Eyes glued on civil society groups and political parties
LIKE THE Gleaner in its July 25, 2013 editorial, (Member of Parliament Pryce is on to something) I "care not about Raymond Pryce's motive but the logic of his proposal" - "And it has merit". The merit is that "democracies can be compromised by the undue influence of lobby groups", and I would add: more so by political parties "acting at the behest of unknown funders".
So let's deal first with one civil society group and then political parties. National Integrity Action (NIA) is a registered not-for-profit company under Jamaica's law; its main 'unknown funders' are United States Agency for International Development and Department for International Development, whose anti-corruption agendas are not 'hidden' and who are transparently disclosed on NIAs website.
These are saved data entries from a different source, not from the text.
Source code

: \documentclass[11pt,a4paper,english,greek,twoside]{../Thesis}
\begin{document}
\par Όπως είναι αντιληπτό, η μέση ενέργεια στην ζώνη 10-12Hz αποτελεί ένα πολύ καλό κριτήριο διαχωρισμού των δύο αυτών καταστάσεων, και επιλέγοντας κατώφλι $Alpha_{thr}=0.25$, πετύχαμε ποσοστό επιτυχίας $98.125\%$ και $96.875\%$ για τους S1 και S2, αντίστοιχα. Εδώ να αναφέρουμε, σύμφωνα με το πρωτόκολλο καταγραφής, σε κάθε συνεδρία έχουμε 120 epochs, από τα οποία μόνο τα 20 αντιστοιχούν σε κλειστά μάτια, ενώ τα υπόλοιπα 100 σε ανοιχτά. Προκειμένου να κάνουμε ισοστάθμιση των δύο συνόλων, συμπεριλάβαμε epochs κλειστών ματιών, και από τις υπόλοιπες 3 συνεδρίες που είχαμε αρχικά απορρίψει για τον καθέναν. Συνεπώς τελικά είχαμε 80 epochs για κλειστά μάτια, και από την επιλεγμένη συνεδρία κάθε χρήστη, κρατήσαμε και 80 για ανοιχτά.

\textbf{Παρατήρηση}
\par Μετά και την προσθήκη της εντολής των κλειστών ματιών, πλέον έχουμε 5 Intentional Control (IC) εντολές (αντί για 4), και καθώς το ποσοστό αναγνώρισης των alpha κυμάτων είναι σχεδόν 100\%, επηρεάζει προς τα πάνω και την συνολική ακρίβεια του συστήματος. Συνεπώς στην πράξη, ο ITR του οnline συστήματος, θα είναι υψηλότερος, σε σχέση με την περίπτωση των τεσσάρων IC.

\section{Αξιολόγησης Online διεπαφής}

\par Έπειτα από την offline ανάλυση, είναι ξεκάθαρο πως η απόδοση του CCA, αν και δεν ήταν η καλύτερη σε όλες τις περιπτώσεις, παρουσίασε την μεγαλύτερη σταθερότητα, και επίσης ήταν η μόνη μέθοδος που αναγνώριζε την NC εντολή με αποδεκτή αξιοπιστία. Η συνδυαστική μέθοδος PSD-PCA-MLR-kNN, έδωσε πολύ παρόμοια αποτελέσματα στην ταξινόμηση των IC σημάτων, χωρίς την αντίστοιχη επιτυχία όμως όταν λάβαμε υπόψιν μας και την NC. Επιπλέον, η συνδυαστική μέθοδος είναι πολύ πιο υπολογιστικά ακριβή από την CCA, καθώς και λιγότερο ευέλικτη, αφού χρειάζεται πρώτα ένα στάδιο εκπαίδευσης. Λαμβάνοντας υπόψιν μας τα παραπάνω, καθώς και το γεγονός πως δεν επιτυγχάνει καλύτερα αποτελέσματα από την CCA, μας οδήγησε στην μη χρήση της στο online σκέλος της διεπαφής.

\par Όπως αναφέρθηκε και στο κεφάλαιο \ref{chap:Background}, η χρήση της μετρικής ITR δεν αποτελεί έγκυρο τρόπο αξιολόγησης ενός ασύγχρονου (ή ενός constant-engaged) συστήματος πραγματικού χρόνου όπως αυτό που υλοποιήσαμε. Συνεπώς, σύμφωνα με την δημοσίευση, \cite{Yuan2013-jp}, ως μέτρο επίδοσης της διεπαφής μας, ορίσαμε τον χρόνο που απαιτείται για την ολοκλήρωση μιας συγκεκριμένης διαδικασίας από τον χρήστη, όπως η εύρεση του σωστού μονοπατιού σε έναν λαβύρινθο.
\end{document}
NIA was officially launched as a non-governmental organisation (NGO) in December 2011 with the then Prime Minister Andrew Holness as the keynote speaker and the then opposition spokesman on finance, Peter Phillips, delivering a message on behalf of the then leader of the opposition. Then and now NIAs' hidden agenda' is proclaimed in the highways and byways to build integrity and fight for a corruption-free Jamaica. The board of NIA appointed NIA auditors at its regular meeting of June 6, 2013 and auditing of NIA's 1st and 2nd year financials is now in process. We have absolutely no objections to making these public on completion.
Now to the parties - while civil society groups like NIA seek to influence power, political parties, through Parliament and the Cabinet, wield real power. Hence, long before today's legitimate concern for transparency in NGOs, democracies - with the exception of Jamaica and CARICOM states - required by law that parties be registered and that previously unknown funders be disclosed - the Canada Elections Expenditures Act was passed in 1970, the US Federal Elections Campaign Act in 1971 (and amended in 1974), the United Kingdom Parties Elections Referendum Act in 2001. Hence, today, for example, any Jamaican, by the click of a mouse, can know who were the major funders of Romney and Obama's campaigns in the 2012 United States presidential campaign. But no Jamaican, not even rank and file party members, much less you and I, have the right to know who are the major donors of the $638 million and the $375.3 million reported by the Jamaica Labour Party (JLP) and People National's Party (PNP) treasurers respectively as spent by the party centres alone in the December 2011 election (See Gleaner, Tuesday, November 20, 2013). Is there a relation between unknown funders and perennial unjustified tax waivers?
PAYING THE PIPER
On occasion, we get a glimpse of some unknown funders who are 'paying the piper'. In researching my doctoral thesis, I discovered that in the 1950s, Tate and Lyle, then the biggest private landowner in Jamaica was then an unknown funder to both the PNP and the JLP. Was part of their hidden agenda to 'buy influence' to prevent land reform to benefit small farmers? In 2011, six principled corporate donors, for the very first time, stepped from the unknown and in response to NIA and other advocacy, voluntarily disclosed how much they had given to the parties. In the case of R v David Smith, The Supreme Court of Turks and Caicos Islands issued a confiscation order (April 2011) which indicated that David Smith/OLINT - now a convicted money launderer and financial criminal - at a time when Jamaica's Financial Services Commission had issued a cease and desist order on OLINT, was an unknown funder to the tune of US $5M and US $2M to the JLP and PNP, respectively, prior to the 2007 general elections. Should we have to wonder what was Smith's hidden agenda; or that of Dudus' or Trafigura's?
Now there is 'consensus' for the registration of political parties, but by when? Recall, it is more than 10 years since May 2002 when the Senate unanimously approved my motion on this matter. Despite outstanding work by the Electoral Commission of Jamaica (ECJ), promises by successive administrations and parliamentary approval of ECJ reports and recommendations on party registration in November 2010 and campaign finance in April 2012, there is still no legislation. In November, 2012, a Don Anderson poll found that a plurality of the Jamaican people wanted our international partners to make anti-corruption measures a condition for assistance. MPs, do the right thing, if belatedly! Let it not be necessary for party registration and campaign finance regulation - a requirement of 81% of democracies across the world - have to become a 'structural benchmark' of some IMF/World Bank agreement!
Professor Trevor Munroe is executive director, National Integrity Action and visiting honorary professor, SALISES, UWI, Mona.